Exercise requirements:
Copy every line in the records below that contains the word "blank".
··· Data for processing ···
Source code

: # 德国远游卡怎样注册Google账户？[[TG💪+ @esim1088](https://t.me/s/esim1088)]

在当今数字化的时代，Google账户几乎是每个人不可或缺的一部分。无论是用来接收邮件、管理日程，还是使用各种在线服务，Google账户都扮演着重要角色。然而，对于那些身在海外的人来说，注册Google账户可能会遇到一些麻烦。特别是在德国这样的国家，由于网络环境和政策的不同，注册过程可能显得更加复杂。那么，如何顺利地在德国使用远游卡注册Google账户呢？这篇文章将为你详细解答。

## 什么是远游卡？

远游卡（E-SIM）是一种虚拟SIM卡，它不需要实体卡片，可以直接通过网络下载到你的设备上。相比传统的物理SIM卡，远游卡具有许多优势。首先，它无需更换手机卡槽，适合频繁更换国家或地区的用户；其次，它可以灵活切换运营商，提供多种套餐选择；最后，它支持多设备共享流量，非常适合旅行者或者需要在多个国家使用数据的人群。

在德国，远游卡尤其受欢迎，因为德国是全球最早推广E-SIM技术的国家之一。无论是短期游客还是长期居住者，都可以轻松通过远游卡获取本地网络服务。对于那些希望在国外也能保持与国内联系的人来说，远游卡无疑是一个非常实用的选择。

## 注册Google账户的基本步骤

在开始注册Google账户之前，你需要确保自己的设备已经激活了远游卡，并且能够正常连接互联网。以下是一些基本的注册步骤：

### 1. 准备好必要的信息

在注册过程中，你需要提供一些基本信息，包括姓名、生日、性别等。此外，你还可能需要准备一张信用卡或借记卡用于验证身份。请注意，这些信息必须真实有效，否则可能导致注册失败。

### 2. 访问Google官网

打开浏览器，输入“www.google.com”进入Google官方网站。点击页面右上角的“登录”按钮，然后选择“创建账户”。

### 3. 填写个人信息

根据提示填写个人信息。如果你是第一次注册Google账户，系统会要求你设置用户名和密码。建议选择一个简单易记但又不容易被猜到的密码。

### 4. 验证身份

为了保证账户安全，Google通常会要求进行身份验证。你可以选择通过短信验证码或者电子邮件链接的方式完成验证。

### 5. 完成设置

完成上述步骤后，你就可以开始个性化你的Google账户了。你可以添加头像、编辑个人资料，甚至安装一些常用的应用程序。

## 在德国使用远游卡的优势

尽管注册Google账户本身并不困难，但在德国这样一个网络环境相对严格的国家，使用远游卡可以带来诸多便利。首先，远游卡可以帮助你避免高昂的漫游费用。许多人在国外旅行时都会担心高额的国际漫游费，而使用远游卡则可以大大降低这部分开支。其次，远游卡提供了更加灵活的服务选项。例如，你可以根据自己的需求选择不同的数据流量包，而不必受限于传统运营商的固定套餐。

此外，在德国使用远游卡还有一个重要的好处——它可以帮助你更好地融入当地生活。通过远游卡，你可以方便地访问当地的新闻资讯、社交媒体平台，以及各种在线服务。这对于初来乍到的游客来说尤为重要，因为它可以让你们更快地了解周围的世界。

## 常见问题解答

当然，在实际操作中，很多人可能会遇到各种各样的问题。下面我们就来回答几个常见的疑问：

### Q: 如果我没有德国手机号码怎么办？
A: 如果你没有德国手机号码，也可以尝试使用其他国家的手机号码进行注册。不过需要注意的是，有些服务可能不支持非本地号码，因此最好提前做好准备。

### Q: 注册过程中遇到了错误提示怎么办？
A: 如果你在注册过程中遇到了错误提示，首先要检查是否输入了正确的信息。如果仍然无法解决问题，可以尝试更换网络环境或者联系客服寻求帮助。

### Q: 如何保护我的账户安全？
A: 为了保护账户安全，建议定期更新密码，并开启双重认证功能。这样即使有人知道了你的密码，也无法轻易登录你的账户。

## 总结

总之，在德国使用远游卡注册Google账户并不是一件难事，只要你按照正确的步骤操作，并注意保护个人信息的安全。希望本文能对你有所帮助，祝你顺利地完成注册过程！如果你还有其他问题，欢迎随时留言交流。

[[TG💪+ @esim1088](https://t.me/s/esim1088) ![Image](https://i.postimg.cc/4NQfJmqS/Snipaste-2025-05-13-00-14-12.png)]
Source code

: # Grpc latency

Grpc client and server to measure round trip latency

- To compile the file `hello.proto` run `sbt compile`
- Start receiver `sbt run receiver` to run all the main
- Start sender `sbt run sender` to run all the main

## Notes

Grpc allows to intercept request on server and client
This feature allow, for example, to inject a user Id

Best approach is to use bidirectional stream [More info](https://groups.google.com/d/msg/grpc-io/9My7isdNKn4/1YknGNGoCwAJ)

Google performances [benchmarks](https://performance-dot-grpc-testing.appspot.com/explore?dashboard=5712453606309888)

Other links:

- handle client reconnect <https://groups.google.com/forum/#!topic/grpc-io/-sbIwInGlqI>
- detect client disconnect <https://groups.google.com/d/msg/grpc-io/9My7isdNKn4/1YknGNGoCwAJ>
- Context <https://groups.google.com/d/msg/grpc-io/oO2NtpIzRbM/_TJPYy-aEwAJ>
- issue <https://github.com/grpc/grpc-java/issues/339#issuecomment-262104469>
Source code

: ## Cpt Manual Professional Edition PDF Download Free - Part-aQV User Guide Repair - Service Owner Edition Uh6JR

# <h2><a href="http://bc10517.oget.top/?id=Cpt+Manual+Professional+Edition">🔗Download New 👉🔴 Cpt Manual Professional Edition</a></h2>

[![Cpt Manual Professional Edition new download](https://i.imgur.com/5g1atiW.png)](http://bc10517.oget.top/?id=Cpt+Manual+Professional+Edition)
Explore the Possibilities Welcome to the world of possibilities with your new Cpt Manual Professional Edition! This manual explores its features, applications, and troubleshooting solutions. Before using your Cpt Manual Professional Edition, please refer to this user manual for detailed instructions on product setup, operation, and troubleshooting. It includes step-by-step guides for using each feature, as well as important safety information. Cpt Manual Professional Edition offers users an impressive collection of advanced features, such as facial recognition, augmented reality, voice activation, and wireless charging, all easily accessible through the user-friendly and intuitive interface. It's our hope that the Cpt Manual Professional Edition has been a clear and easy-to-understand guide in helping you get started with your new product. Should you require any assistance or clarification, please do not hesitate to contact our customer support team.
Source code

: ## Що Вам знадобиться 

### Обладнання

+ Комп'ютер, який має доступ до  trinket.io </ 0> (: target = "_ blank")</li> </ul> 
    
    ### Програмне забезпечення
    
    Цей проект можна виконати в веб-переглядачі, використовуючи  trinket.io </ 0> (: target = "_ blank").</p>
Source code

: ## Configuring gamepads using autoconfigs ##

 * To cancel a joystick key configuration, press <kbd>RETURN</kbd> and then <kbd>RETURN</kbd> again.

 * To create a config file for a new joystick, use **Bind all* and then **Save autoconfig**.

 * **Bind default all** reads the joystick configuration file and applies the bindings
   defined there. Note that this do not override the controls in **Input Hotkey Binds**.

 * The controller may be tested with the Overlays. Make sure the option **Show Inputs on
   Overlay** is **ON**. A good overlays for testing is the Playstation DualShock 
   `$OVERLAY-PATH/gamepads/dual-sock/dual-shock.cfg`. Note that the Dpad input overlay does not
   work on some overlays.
···
Answer to this exercise:
+ Комп'ютер, який має доступ до  trinket.io </ 0> (: target = "_ blank")</li> </ul> 
    Цей проект можна виконати в веб-переглядачі, використовуючи  trinket.io </ 0> (: target = "_ blank").</p>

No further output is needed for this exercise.